- _THE TASK_
Write the data out again, word for word.

- _DATA FOR ANALYSIS_
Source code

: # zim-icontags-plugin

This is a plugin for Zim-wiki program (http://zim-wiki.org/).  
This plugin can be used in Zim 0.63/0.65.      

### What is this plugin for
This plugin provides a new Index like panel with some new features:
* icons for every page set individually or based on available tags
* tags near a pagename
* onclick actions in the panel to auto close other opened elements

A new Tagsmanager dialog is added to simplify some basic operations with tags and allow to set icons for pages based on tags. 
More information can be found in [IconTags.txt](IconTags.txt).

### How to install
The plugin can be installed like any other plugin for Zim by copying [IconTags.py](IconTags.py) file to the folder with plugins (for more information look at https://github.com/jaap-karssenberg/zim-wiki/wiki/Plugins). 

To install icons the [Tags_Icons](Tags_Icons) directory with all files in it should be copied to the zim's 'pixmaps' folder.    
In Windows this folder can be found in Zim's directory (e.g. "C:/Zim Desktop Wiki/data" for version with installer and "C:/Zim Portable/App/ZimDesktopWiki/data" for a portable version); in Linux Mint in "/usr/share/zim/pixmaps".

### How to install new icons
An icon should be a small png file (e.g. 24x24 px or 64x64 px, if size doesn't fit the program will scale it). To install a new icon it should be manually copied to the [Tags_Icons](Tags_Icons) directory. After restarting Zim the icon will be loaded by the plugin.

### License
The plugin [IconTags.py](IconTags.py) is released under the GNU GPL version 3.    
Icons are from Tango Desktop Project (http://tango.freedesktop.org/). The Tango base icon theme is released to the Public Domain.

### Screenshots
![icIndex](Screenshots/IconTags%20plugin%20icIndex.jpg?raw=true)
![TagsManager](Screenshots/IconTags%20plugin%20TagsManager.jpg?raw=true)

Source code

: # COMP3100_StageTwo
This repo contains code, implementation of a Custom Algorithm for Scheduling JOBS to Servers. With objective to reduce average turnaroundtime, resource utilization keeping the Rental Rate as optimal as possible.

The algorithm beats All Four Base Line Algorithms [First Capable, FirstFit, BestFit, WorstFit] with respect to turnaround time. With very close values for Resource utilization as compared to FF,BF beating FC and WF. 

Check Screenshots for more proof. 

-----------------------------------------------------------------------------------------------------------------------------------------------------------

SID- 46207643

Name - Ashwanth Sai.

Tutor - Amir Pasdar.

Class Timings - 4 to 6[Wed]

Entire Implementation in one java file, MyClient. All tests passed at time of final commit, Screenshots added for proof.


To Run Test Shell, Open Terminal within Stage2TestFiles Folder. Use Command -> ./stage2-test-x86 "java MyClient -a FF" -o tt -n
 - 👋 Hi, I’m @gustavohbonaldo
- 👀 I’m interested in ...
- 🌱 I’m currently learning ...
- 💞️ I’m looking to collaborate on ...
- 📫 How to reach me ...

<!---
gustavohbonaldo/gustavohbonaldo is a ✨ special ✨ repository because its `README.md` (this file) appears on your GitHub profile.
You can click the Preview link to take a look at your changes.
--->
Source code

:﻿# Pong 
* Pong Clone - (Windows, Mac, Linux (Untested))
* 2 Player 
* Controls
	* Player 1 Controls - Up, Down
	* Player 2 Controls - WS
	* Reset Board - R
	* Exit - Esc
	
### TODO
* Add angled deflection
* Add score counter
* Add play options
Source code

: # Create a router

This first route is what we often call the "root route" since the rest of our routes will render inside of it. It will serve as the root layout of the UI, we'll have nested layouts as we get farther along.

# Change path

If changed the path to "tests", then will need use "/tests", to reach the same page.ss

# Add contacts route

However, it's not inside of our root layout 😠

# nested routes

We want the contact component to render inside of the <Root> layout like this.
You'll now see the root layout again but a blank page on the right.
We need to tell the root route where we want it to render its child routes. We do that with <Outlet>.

- _RESPONSE_
Source code

: # zim-icontags-plugin

This is a plugin for Zim-wiki program (http://zim-wiki.org/).  
This plugin can be used in Zim 0.63/0.65.      

### What is this plugin for
This plugin provides a new Index like panel with some new features:
* icons for every page set individually or based on available tags
* tags near a pagename
* onclick actions in the panel to auto close other opened elements

A new Tagsmanager dialog is added to simplify some basic operations with tags and allow to set icons for pages based on tags. 
More information can be found in [IconTags.txt](IconTags.txt).

### How to install
The plugin can be installed like any other plugin for Zim by copying [IconTags.py](IconTags.py) file to the folder with plugins (for more information look at https://github.com/jaap-karssenberg/zim-wiki/wiki/Plugins). 

To install icons the [Tags_Icons](Tags_Icons) directory with all files in it should be copied to the zim's 'pixmaps' folder.    
In Windows this folder can be found in Zim's directory (e.g. "C:/Zim Desktop Wiki/data" for version with installer and "C:/Zim Portable/App/ZimDesktopWiki/data" for a portable version); in Linux Mint in "/usr/share/zim/pixmaps".

### How to install new icons
An icon should be a small png file (e.g. 24x24 px or 64x64 px, if size doesn't fit the program will scale it). To install a new icon it should be manually copied to the [Tags_Icons](Tags_Icons) directory. After restarting Zim the icon will be loaded by the plugin.

### License
The plugin [IconTags.py](IconTags.py) is released under the GNU GPL version 3.    
Icons are from Tango Desktop Project (http://tango.freedesktop.org/). The Tango base icon theme is released to the Public Domain.

### Screenshots
![icIndex](Screenshots/IconTags%20plugin%20icIndex.jpg?raw=true)
![TagsManager](Screenshots/IconTags%20plugin%20TagsManager.jpg?raw=true)

Source code

: # COMP3100_StageTwo
This repo contains code, implementation of a Custom Algorithm for Scheduling JOBS to Servers. With objective to reduce average turnaroundtime, resource utilization keeping the Rental Rate as optimal as possible.

The algorithm beats All Four Base Line Algorithms [First Capable, FirstFit, BestFit, WorstFit] with respect to turnaround time. With very close values for Resource utilization as compared to FF,BF beating FC and WF. 

Check Screenshots for more proof. 

-----------------------------------------------------------------------------------------------------------------------------------------------------------

SID- 46207643

Name - Ashwanth Sai.

Tutor - Amir Pasdar.

Class Timings - 4 to 6[Wed]

Entire Implementation in one java file, MyClient. All tests passed at time of final commit, Screenshots added for proof.


To Run Test Shell, Open Terminal within Stage2TestFiles Folder. Use Command -> ./stage2-test-x86 "java MyClient -a FF" -o tt -n
 - 👋 Hi, I’m @gustavohbonaldo
- 👀 I’m interested in ...
- 🌱 I’m currently learning ...
- 💞️ I’m looking to collaborate on ...
- 📫 How to reach me ...

<!---
gustavohbonaldo/gustavohbonaldo is a ✨ special ✨ repository because its `README.md` (this file) appears on your GitHub profile.
You can click the Preview link to take a look at your changes.
--->
Source code

:﻿# Pong 
* Pong Clone - (Windows, Mac, Linux (Untested))
* 2 Player 
* Controls
	* Player 1 Controls - Up, Down
	* Player 2 Controls - WS
	* Reset Board - R
	* Exit - Esc
	
### TODO
* Add angled deflection
* Add score counter
* Add play options
Source code

: # Create a router

This first route is what we often call the "root route" since the rest of our routes will render inside of it. It will serve as the root layout of the UI, we'll have nested layouts as we get farther along.

# Change path

If changed the path to "tests", then will need use "/tests", to reach the same page.ss

# Add contacts route

However, it's not inside of our root layout 😠

# nested routes

We want the contact component to render inside of the <Root> layout like this.
You'll now see the root layout again but a blank page on the right.
We need to tell the root route where we want it to render its child routes. We do that with <Outlet>.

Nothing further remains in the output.